Posted By: wordminstrel Mea culpa - 09/24/02 11:39 PM
You were quite right, W'ON, I should have PMd modestgoddess about her slogan. [And I have. I have asked her politely to lose it, more for her own sake than for ours as it exposes her to painful and undeserved self-ridicule.] As for Capital Kiwi, he was abusing his privileges on the board by stalking wwh from thread to thread with deliberately offensive remarks. Whatever provocation wwh may have offered CapitalK in the past, that is no excuse for him to contaminate the atmosphere for others. Thank you for pointing out the error of my ways with MG.

Posted By: sjm Re: Mea culpa - 09/25/02 12:13 AM
In reply to:

As for Capital Kiwi, he was abusing his privileges on the board by stalking wwh from thread to thread with deliberately offensive remarks. Whatever provocation wwh may have offered CapitalK in the past, that is no excuse for him to contaminate the atmosphere for others.


The above, of course, completely ignores the reality, that it was simply banter between friendy acquaintances of long standing. Dr. Bill has himself engaged in making such remarks about others with whom he gets on well. To publicly berate someone's actions without a full understanding of the nature of those actions is counterproductive, and carries more than a whiff of hubris.

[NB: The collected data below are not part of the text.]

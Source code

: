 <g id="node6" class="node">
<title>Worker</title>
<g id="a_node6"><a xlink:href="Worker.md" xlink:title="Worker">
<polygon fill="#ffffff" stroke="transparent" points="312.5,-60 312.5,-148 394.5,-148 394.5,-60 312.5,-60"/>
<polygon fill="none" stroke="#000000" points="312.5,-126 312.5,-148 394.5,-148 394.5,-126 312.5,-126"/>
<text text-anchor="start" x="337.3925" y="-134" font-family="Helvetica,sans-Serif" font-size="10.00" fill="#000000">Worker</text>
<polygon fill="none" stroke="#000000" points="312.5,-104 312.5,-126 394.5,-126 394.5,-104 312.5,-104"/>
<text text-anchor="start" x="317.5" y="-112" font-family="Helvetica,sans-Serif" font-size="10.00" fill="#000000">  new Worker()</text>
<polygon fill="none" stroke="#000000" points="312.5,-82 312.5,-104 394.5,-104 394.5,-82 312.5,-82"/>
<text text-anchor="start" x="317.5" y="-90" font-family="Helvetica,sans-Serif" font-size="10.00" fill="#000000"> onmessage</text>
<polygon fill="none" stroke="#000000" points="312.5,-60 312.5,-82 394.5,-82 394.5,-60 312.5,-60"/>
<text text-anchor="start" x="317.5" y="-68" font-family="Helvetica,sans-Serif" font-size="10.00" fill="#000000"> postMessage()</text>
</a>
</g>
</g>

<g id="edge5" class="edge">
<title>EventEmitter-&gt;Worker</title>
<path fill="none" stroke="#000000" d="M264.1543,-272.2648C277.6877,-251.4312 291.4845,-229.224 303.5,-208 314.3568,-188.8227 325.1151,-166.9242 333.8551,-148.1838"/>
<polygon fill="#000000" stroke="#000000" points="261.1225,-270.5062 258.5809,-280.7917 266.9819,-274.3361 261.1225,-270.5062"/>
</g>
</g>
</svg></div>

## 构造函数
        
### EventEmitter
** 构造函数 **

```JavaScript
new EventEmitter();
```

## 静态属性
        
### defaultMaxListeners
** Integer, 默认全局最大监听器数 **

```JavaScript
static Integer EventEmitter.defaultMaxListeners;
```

Posted By: Capital Kiwi Re: Mea culpa - 09/25/02 11:02 AM
Wordminstrel, or whatever sock puppet you are using today, please mind your own damned business. You are new here, and you are abusing your "privileges" by making and then publishing assumptions which are based on nothing but your own bile. Don't take the fact that you are the only one commenting on my behaviour as a sign that everyone else is too dim to see the abuse which is so obvious to you. They know, as you clearly don't, that it's much more apparent than real.


And, BTW, everyone else, has anyone heard how Bill is? He's put the fact that he's had a family argument and may not be posting again in his bio.
Posted By: Faldage Re: Bad time - 09/25/02 12:34 PM
We will not be dragged back to the bad time.